Bedrijven zitten vaak onbewust op bergen gegevens die van onschatbare waarde zijn. Met een doordachte datastrategie kunnen ze voorsprong nemen op de concurrentie.
Beluister via Spotify | Apple Podcast | Google Podcast | Stitcher | Deezer | Megaphone | Podcast Addict
Iedere dag produceren we met z’n allen honderden gigabytes aan data. Meer zelfs, doordat we meer gegevens loggen en onze toestellen vol sensoren zitten, creëren we elk jaar meer data dan alle jaren ervoor samen. Tussen 2010 en 2020 groeide de hoeveelheid gegevens met bijna 5.000 procent. ‘Die gigantische berg informatie is van onschatbare waarde voor bedrijven’, zegt Koen Segers, channel director België & Luxemburg bij Dell Technologies.
‘Men zegt vaak dat data de nieuwe olie zijn, maar net zoals bij het oppompen van olie moet je weten welke oliebron de moeite is en welke van mindere kwaliteit of niet rendabel. Datzelfde geldt voor databronnen: sommige zijn grote open putten, van andere zie je alleen het topje van de ijsberg. Er is een immense hoeveelheid data, die waarde voor de business kan creëren.’

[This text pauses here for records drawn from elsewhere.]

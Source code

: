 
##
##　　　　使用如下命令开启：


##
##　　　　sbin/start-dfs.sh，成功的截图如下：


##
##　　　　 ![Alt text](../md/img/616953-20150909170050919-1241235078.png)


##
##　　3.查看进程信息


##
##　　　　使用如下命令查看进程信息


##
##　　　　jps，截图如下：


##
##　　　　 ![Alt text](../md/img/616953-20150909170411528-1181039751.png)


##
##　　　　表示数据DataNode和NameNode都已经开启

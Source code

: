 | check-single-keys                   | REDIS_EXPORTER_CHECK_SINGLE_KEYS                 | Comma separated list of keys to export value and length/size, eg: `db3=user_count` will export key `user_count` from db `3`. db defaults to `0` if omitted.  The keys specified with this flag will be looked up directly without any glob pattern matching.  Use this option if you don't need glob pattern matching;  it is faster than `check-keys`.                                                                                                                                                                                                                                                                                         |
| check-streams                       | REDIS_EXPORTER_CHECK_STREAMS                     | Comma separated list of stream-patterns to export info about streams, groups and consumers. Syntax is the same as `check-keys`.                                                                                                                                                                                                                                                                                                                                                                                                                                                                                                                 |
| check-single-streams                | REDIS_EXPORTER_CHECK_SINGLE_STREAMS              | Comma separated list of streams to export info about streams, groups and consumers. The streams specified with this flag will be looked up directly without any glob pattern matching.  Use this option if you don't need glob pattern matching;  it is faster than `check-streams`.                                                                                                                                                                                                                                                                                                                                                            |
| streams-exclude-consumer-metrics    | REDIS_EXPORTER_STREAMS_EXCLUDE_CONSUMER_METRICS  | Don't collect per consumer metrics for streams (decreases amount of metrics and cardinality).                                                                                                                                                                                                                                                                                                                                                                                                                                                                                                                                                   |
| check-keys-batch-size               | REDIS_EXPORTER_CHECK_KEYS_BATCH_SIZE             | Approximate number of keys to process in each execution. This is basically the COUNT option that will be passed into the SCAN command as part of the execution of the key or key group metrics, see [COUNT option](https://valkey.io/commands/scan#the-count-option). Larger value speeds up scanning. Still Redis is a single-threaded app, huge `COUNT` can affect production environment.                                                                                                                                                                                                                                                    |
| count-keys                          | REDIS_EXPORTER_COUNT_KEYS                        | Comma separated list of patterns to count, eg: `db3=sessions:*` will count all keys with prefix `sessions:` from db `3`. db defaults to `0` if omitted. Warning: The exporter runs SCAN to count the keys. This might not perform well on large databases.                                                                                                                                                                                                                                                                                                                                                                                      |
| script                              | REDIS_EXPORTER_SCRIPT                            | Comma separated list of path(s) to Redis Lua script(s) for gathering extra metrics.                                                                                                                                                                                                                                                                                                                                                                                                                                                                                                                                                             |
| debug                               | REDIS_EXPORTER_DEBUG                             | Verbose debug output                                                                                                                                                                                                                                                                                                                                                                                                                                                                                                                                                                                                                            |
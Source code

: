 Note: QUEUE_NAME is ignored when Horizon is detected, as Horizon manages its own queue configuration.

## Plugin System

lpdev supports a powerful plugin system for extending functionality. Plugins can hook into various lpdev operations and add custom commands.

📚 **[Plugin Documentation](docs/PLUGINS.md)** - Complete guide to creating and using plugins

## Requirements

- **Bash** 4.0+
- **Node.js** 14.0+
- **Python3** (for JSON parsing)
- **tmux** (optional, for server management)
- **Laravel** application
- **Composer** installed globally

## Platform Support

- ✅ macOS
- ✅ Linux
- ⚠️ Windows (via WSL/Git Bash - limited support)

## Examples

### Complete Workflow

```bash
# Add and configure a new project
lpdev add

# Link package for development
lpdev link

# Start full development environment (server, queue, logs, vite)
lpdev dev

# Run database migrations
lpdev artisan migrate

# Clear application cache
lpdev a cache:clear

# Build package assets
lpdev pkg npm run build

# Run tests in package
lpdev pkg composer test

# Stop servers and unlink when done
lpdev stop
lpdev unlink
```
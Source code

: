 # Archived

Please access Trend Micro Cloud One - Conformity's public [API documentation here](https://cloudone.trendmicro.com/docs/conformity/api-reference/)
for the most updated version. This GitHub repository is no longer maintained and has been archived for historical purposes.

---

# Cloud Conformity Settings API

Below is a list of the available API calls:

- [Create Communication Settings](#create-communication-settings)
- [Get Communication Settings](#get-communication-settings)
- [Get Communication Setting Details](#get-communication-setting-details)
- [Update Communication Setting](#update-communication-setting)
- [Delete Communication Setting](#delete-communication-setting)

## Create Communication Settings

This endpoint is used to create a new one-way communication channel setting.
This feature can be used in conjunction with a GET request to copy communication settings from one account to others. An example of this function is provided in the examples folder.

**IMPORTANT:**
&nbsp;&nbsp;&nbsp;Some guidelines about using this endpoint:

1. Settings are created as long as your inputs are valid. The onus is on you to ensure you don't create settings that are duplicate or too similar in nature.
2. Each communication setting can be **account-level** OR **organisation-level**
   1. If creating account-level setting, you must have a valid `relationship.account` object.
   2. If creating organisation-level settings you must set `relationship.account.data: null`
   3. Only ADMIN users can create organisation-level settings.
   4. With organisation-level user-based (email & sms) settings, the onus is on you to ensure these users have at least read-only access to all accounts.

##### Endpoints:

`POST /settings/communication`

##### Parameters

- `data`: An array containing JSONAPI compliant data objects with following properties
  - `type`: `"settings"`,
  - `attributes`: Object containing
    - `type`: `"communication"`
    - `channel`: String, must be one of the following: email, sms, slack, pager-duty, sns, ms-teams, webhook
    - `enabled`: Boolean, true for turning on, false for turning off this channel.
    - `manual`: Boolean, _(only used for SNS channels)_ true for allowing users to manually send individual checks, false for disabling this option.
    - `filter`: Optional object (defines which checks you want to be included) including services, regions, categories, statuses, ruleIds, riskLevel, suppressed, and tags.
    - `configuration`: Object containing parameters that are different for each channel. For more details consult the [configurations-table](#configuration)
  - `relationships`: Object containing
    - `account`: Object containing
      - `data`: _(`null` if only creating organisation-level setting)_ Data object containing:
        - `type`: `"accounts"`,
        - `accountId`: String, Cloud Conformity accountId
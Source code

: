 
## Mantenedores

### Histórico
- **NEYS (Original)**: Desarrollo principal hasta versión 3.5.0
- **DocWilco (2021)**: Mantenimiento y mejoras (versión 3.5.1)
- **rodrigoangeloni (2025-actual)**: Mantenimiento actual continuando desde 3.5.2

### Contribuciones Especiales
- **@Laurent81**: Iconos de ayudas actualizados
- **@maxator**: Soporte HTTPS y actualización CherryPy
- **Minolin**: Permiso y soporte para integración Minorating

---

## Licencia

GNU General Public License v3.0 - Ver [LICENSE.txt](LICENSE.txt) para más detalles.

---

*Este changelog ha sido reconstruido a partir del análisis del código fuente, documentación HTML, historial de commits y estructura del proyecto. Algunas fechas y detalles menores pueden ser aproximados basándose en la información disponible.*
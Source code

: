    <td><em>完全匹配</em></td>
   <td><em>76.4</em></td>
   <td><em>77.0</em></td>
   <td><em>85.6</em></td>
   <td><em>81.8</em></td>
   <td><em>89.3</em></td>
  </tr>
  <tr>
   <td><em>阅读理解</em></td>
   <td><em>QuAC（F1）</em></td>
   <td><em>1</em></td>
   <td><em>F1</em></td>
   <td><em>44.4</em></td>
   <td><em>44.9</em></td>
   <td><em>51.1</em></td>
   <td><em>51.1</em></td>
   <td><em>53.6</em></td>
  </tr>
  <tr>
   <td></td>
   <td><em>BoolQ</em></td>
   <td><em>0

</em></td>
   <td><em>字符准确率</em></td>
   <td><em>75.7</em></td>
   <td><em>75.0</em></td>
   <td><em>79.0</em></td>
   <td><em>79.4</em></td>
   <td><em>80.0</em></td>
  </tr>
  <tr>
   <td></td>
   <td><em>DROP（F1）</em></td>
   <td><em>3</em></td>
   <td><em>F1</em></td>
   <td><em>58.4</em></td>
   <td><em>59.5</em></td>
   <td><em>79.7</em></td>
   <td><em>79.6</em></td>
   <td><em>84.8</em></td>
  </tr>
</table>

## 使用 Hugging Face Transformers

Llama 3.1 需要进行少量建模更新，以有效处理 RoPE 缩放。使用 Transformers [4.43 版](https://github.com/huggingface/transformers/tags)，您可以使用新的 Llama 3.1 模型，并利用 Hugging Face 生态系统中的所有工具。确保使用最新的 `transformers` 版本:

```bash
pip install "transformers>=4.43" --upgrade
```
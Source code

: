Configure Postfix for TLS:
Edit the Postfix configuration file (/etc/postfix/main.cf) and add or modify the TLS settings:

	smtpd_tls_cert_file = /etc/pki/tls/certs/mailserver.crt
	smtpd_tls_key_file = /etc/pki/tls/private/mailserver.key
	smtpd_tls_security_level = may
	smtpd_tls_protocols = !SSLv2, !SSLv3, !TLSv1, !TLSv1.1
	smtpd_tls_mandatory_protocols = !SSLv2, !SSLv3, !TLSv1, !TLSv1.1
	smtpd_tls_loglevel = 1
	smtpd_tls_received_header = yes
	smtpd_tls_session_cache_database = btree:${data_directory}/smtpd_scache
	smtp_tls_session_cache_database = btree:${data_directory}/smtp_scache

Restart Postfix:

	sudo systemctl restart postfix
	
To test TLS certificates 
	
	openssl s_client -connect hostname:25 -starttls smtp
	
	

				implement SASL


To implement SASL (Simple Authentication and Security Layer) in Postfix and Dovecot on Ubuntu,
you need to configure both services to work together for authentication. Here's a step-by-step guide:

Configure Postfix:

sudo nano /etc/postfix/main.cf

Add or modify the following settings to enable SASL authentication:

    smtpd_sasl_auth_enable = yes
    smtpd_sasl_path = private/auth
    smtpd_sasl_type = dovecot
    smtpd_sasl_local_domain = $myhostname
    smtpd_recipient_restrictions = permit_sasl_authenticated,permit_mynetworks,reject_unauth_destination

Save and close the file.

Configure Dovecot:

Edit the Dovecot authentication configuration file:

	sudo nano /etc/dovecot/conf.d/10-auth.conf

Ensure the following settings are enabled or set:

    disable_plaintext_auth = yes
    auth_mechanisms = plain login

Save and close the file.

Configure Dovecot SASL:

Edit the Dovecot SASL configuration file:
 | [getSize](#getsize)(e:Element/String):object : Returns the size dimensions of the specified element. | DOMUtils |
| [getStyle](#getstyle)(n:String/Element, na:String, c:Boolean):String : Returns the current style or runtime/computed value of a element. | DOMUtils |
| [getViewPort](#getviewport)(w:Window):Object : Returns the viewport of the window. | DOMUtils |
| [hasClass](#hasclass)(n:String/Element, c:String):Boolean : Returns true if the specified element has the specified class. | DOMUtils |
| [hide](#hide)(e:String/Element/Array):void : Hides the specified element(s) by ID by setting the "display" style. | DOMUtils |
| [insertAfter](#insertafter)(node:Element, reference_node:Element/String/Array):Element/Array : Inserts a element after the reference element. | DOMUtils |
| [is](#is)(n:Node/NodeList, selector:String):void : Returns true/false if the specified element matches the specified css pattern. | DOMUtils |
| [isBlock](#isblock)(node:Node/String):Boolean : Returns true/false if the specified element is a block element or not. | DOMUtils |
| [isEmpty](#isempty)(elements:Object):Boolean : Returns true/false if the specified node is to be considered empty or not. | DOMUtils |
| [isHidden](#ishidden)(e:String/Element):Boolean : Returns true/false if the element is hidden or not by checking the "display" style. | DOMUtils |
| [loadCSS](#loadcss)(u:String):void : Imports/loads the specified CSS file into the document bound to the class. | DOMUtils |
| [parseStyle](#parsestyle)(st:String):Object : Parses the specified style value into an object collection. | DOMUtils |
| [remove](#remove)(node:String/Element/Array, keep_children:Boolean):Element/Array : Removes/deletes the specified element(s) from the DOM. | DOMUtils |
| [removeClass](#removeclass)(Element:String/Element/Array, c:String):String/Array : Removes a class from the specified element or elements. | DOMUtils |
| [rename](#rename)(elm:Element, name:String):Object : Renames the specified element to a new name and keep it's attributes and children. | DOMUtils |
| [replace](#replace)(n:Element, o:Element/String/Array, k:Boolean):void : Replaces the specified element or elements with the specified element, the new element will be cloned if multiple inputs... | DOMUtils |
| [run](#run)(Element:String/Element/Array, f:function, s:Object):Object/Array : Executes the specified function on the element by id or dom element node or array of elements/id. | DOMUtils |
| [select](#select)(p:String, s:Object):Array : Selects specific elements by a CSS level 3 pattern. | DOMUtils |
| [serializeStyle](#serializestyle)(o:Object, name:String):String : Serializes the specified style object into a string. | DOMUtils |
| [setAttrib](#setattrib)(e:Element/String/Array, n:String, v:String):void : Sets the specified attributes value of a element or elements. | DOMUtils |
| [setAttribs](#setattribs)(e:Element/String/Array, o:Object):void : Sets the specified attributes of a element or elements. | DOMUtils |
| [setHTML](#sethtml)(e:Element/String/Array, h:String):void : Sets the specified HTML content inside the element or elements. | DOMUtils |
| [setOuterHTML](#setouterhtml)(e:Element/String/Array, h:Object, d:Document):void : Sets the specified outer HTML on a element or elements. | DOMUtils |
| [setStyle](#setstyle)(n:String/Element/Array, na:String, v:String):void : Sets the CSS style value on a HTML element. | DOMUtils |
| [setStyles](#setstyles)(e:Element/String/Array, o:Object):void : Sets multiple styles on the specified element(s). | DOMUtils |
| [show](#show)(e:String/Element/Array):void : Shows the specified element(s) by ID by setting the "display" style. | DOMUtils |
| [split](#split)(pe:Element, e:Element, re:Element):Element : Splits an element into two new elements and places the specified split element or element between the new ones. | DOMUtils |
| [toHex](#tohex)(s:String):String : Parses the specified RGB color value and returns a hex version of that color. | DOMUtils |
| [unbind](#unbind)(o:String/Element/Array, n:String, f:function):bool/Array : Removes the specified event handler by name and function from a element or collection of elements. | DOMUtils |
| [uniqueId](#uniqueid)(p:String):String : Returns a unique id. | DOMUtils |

Soms heeft die toegevoegde waarde weinig te zien met de initiële business van een bedrijf. Bedrijven als Philips produceerden ooit lampen, maar kunnen nu dankzij sensoren de lichtintensiteit perfect afstemmen op de drukte in een bepaalde straat.
Van silo naar samenwerking
Een chief data officer – voor veel bedrijven een nieuwe topfunctie – gaat op zoek naar die bijkomende inkomstenbronnen. Dat is niet het enige wat die persoon moet regelen, zegt Segers: ‘De CDO focust ook op het correct labelen en categoriseren van data, compliance en de GDPR-regelgeving.’
‘Veel data zitten opgeslagen in verschillende silo’s doordat iedereen al dan niet bewust data apart bewaart. De toegevoegde waarde komt vaak door gegevens met elkaar te verbinden.'
Misschien wel zijn belangrijkste taak: nagaan hoe data opgeslagen worden en zoeken hoe je verbanden tussen data kan leggen. ‘Veel data zitten opgeslagen in verschillende silo’s doordat iedereen al dan niet bewust data apart bewaart. De toegevoegde waarde komt vaak door gegevens met elkaar te verbinden. Een business translator kan helpen om IT en business op elkaar af te stemmen en de verwachtingen van beide te communiceren. Al moet je uiteraard eerst weten wat relevant genoeg is om te bewaren.’
Segers ziet drie categorieën: realtime data, near realtime data en historische data. ‘Vooral jongere generaties verwachten dat de realtime data die beschikbaar zijn up-to-date zijn. Dat zijn de gegevens die je niet langdurig hoeft te bewaren, omdat ze snel achterhaald of irrelevant zijn. De historische data – de manier waarop je bepaalde producten bouwt, bijvoorbeeld – moet je wel bijhouden. Het moeilijkste zijn de near realtime data, gegevens die je niet onmiddellijk moet verwerken, maar waarvan het wel interessant is om ze te bewaren. Het is aan de CDO om een keuze te maken.’
Juiste beveiliging is cruciaal
Veel data bewaren betekent ook in de nodige beveiliging voorzien. Steeds vaker komen bedrijven in het nieuws nadat ze slachtoffer werden van een cyberaanval. Hackers kunnen de volledige productie ontregelen of systemen platleggen. Volgens Segers is het belangrijk om een duidelijk stappenplan op te stellen. ‘Belangrijk is de focus op de eindpunten. Denk daarbij niet alleen aan machines, maar ook aan je werknemers. Dat is de zwakke schakel in dit verhaal: 95 procent van de cyberaanvallen verloopt via zo’n eindpunt. Het is dus cruciaal om in te zetten op de nodige bewustwording. Leer mensen bijvoorbeeld wat phishing is en hoe ze verdachte mails kunnen herkennen.’
Ook hier kun je data opdelen in gegevens die belangrijk en minder belangrijk zijn. Let erop dat er steeds een plan B is en je data kan terugbrengen indien nodig. ‘Om datalekken te vermijden kan de CDO bepalen wie data creëert, verwerkt of verplaatst’, zegt Segers. Wat de toekomst zal brengen weet niemand, maar een ding staat vast: wie werk maakt van een degelijke datastrategie heeft meer dan één streepje voor.